Registrar adjusts rules for priority registration
The implementation of a new policy for priority registration took affect last week. The University Senate adopted a motion last February to help clarify and more stringently enforce GCSU’s policy on priority registration. Students with priority registration are allowed to register with the graduates and seniors on the first day of registration.
No longer are the days of the care-free release of priority registration benefits by GCSU. The new policy makes sure that only student organizations that “significantly benefit the university” can grant priority registration to members.
One of the key components to the new policy is the Registration Task Force.
“The policy itself gives the Registration Task Force the ability to overview applications for registration,” said registrar Kay Anderson. The Task Force will be in charge of review applications and determining whether an organization warrants priority registration or not.
The idea for a new, stronger policy was devised after a study done by the Student Affairs Committee. The SAC was asked to review the “openness and fairness” of the present practice of priority registration. They found that there was a “practice” but no clear “procedure,” and after further review, this led to the new policy.
“The first main difference in the new policy is that the old form was really more of a practice than a policy. Students could petition to get priority very easily,” Anderson said. “Many student organizations were getting priority with little review or direction.”
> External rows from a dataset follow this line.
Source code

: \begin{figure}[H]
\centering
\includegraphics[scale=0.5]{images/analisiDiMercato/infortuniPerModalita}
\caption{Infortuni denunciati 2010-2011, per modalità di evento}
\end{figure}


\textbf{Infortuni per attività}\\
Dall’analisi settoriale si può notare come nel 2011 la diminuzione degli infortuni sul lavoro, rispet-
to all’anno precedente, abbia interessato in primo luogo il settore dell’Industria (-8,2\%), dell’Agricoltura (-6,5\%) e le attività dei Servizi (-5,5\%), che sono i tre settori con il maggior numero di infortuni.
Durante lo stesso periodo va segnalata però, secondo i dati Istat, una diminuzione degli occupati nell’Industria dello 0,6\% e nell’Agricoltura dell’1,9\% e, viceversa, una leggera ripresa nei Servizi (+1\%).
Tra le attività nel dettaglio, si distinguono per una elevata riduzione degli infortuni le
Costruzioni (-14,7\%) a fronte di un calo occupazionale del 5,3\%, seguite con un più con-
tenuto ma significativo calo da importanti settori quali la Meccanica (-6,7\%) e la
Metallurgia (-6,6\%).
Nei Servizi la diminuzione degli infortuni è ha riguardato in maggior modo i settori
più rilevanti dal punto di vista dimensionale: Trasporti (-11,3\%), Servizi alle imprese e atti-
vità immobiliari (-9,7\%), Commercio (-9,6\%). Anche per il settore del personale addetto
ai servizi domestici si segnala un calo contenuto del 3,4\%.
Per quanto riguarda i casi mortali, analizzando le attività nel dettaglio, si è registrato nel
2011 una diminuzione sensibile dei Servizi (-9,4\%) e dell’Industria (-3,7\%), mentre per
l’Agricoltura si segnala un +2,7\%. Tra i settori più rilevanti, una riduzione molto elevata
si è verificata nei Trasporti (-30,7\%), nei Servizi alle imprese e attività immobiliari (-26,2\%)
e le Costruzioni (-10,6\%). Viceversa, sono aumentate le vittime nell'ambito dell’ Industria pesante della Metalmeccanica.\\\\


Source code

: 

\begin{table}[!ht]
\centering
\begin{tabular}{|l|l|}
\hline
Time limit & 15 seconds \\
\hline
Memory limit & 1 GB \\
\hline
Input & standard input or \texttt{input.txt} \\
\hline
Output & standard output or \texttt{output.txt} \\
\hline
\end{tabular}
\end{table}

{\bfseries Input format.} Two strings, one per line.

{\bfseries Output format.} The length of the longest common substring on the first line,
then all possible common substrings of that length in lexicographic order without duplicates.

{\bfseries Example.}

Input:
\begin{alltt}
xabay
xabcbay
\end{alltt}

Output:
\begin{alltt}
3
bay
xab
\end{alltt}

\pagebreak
Thus far the new policy has worked smoothly. Honor students, students with disabilities, athletes and ambassadors, SGA officers, Coverdell students, and student workers in Admissions and the Registrars Office all have priority registration under the new policy.
Only two organizations that did have priority last semester failed to regain it for this semester.
Another two, honors students and athletes, did not quite fit into the new policy. Anderson said it was important to note that no organization gets priority over the next, they all register at the same time.
“Honors students’ priority registration (benefits) were honored by a previous commitment and the current honors students were grandfathered in,” said Anderson.
She added that if the honors students want priority registration for the fall they will need to re-apply along with all the other organizations.
The scholar-athletes were the only organization allowed priority registration through petition, which brought a sigh of relief from many athletes around campus.
“Priority in registration has been extremely important for me,” said Brittany Hinger, a softball player and a senior mass communications major. “We (scholar-athletes) don’t want to be here for eight years and we have a schedule to play for the school and we have to have a schedule to go to school.”
Luckily for other student athletes like Brittany, they need not worry. Upon reviewing other schools around Georgia’s priority registration policies, athletes were consistently on or near the top of the lists.
“We have practice nearly all fall and spring, so getting classes at convenient times is really important,” Hinger added.
The number one object that the policy is trying to change is the fairness of the registration system. The new changes aren’t very drastic, as just over 400 students will be granted priority under the new policy, many of whom already had it anyway.
But the policy makes sure that all organizations get a fair and equal chance to have their opinion heard on whether or not they deserve priority.